Task goal >> The result should consist solely of the line containing "as Operators: Factorizing" and the lines that follow it below, each reproduced exactly, the last line included.

>>

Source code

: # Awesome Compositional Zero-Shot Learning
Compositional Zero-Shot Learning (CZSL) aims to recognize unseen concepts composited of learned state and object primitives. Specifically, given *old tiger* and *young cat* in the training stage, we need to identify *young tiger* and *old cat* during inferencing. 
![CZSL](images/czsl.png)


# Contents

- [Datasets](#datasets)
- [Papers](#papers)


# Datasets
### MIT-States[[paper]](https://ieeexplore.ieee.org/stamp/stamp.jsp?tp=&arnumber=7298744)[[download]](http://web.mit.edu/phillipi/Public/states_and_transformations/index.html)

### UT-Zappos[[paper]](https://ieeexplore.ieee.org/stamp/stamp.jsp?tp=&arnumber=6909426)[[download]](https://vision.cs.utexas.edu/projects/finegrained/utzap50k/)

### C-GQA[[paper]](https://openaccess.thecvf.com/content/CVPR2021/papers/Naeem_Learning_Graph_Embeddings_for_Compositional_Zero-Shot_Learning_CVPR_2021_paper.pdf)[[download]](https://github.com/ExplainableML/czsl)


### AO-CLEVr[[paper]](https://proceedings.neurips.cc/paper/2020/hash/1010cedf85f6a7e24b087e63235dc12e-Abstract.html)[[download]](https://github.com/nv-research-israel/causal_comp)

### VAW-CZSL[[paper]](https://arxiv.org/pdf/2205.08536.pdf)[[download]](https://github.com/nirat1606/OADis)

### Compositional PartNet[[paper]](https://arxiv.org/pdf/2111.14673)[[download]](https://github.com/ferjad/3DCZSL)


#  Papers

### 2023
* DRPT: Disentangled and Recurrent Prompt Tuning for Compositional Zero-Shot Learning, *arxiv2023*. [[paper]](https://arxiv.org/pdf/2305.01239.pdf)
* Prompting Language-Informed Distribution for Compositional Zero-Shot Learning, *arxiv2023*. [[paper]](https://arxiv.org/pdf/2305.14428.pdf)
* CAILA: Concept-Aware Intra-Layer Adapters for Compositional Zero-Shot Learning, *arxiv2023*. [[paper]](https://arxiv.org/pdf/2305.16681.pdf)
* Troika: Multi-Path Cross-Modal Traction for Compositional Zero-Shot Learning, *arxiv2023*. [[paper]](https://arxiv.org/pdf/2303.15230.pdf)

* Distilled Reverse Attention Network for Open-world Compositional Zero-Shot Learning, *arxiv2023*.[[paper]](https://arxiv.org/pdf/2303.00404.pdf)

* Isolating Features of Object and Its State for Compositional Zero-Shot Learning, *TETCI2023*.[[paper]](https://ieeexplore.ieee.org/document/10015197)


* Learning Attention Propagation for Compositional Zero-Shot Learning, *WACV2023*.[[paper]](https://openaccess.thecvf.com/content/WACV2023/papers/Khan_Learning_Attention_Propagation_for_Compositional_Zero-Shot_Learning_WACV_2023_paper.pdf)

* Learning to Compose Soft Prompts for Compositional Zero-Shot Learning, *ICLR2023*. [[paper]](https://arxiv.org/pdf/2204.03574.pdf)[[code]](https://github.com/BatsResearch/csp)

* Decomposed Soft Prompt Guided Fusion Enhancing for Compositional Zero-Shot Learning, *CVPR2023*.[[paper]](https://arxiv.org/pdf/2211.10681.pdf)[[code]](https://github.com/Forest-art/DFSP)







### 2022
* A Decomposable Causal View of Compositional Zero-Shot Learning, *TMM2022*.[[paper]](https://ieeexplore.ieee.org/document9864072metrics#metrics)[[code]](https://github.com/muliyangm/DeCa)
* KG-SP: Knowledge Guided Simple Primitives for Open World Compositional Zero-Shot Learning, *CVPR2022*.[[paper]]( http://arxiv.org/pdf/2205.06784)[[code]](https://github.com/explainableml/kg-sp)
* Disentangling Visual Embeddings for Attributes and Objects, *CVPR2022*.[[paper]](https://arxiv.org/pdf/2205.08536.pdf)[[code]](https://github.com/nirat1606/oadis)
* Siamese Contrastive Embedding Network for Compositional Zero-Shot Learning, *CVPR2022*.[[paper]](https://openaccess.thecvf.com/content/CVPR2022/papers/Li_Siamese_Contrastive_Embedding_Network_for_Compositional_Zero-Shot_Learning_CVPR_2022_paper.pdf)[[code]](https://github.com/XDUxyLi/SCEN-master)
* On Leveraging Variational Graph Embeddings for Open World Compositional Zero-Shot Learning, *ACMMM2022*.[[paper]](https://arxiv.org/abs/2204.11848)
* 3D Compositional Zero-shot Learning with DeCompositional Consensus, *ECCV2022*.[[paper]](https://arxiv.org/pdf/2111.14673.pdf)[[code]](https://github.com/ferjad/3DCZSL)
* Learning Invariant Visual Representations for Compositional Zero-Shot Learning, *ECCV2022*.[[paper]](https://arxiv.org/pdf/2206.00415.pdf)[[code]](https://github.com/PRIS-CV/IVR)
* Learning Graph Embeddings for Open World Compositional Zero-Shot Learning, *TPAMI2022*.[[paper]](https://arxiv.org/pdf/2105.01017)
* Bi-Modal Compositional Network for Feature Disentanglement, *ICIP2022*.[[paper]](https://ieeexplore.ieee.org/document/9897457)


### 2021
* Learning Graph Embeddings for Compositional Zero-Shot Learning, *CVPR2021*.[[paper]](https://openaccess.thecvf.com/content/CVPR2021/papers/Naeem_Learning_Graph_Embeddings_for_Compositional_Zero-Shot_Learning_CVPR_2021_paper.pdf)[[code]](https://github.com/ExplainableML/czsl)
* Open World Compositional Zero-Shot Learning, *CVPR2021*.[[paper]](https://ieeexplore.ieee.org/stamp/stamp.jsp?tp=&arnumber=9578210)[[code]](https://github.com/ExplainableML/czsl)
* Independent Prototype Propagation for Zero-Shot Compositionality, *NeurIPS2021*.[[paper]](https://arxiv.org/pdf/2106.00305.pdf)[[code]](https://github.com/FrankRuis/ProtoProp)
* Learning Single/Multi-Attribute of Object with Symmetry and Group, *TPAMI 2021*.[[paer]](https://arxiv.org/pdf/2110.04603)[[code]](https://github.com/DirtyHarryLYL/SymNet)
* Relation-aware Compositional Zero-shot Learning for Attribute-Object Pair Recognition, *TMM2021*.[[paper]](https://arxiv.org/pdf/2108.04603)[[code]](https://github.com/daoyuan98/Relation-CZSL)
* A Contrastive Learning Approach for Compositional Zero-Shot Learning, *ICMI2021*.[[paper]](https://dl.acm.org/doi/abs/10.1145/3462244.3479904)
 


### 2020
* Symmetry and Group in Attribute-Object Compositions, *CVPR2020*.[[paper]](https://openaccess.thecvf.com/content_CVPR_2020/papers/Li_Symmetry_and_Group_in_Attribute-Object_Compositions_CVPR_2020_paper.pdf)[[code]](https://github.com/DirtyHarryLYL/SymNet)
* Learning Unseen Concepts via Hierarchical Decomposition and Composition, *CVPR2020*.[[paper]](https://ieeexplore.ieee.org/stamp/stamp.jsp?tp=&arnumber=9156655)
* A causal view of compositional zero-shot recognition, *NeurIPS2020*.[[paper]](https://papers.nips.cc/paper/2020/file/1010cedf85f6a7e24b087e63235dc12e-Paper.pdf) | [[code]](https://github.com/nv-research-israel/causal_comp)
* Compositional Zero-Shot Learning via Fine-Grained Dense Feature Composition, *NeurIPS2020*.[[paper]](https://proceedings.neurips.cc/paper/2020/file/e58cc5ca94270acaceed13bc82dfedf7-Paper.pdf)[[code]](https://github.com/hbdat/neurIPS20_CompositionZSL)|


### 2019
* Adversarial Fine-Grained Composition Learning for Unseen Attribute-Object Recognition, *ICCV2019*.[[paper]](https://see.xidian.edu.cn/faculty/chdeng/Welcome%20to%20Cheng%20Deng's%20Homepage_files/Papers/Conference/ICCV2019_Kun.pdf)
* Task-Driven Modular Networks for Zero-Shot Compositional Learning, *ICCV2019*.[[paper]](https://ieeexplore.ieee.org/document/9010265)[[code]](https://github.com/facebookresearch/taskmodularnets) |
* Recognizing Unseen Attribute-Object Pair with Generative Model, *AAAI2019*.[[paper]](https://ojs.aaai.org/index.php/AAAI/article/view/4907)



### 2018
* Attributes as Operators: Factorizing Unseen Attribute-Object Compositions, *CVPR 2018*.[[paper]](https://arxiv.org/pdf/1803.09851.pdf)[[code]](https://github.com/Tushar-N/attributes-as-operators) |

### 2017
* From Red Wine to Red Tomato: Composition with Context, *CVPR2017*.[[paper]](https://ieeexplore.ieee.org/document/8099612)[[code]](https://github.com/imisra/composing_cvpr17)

<<

Your response >>
* Attributes as Operators: Factorizing Unseen Attribute-Object Compositions, *CVPR 2018*.[[paper]](https://arxiv.org/pdf/1803.09851.pdf)[[code]](https://github.com/Tushar-N/attributes-as-operators) |

### 2017
* From Red Wine to Red Tomato: Composition with Context, *CVPR2017*.[[paper]](https://ieeexplore.ieee.org/document/8099612)[[code]](https://github.com/imisra/composing_cvpr17)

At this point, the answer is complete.